**** LISTED RECORDS

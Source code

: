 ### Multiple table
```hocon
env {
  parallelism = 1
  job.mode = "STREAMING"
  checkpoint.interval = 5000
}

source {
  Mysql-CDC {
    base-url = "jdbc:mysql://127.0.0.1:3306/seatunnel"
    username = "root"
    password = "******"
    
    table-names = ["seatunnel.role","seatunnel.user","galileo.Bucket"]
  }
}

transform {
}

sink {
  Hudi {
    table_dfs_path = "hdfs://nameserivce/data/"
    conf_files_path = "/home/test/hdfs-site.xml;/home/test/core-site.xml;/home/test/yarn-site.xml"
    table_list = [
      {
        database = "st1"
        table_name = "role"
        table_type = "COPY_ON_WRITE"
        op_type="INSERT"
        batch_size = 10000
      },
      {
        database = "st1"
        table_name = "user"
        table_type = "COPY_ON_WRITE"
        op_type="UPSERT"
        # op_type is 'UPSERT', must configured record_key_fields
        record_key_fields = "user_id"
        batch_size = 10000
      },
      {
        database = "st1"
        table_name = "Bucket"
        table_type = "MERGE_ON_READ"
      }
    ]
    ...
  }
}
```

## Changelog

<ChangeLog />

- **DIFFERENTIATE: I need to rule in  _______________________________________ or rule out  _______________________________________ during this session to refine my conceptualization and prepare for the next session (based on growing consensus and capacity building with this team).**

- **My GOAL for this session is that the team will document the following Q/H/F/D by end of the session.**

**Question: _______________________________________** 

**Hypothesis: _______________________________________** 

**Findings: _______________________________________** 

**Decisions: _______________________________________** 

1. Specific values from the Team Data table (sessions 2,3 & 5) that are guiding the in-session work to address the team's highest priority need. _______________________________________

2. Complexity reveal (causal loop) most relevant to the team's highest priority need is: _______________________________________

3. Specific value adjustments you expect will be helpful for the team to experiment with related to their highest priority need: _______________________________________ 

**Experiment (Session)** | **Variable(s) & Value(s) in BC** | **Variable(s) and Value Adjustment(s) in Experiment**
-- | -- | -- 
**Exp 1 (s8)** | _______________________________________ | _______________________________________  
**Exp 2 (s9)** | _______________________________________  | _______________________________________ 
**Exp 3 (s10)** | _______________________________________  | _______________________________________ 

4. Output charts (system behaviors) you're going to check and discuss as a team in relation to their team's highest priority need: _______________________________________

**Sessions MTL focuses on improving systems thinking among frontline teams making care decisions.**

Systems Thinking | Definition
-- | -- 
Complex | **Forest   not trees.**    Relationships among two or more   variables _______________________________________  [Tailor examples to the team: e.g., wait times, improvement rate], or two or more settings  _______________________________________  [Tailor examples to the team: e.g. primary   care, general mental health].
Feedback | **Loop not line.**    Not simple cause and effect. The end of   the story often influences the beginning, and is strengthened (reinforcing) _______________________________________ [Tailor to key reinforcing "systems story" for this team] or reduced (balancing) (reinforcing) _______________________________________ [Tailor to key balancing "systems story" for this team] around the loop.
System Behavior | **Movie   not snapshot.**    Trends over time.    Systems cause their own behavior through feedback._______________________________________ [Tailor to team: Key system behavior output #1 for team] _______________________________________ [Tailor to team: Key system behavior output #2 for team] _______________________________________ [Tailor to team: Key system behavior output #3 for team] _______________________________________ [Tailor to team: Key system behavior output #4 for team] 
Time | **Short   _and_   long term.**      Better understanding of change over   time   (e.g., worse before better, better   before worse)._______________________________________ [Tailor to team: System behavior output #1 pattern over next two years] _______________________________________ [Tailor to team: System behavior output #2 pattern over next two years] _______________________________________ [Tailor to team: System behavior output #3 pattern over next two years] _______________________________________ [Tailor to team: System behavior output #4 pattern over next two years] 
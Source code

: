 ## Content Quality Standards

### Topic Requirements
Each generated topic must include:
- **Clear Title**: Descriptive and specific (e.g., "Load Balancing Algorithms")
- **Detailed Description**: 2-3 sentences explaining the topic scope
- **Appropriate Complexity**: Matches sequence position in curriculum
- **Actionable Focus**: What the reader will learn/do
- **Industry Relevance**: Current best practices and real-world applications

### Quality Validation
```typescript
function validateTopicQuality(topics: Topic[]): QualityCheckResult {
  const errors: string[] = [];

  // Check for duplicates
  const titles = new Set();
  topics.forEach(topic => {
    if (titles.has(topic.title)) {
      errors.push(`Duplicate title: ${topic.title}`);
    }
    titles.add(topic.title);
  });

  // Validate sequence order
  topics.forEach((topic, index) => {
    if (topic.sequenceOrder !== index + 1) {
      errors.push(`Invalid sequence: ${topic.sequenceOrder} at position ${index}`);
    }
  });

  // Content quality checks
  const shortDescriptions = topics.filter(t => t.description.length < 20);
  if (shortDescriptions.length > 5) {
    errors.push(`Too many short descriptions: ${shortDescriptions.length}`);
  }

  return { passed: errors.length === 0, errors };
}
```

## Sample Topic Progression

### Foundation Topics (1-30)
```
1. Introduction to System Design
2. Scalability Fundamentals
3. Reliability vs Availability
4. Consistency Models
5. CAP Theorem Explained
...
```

********

Please return, exactly as written, the line containing "### Quality Validation" and every line after it through the end of the records above, and nothing else.

--- RESULT BELOW ---
### Quality Validation
```typescript
function validateTopicQuality(topics: Topic[]): QualityCheckResult {
  const errors: string[] = [];

  // Check for duplicates
  const titles = new Set();
  topics.forEach(topic => {
    if (titles.has(topic.title)) {
      errors.push(`Duplicate title: ${topic.title}`);
    }
    titles.add(topic.title);
  });

  // Validate sequence order
  topics.forEach((topic, index) => {
    if (topic.sequenceOrder !== index + 1) {
      errors.push(`Invalid sequence: ${topic.sequenceOrder} at position ${index}`);
    }
  });

  // Content quality checks
  const shortDescriptions = topics.filter(t => t.description.length < 20);
  if (shortDescriptions.length > 5) {
    errors.push(`Too many short descriptions: ${shortDescriptions.length}`);
  }

  return { passed: errors.length === 0, errors };
}
```

## Sample Topic Progression

### Foundation Topics (1-30)
```
1. Introduction to System Design
2. Scalability Fundamentals
3. Reliability vs Availability
4. Consistency Models
5. CAP Theorem Explained
...
```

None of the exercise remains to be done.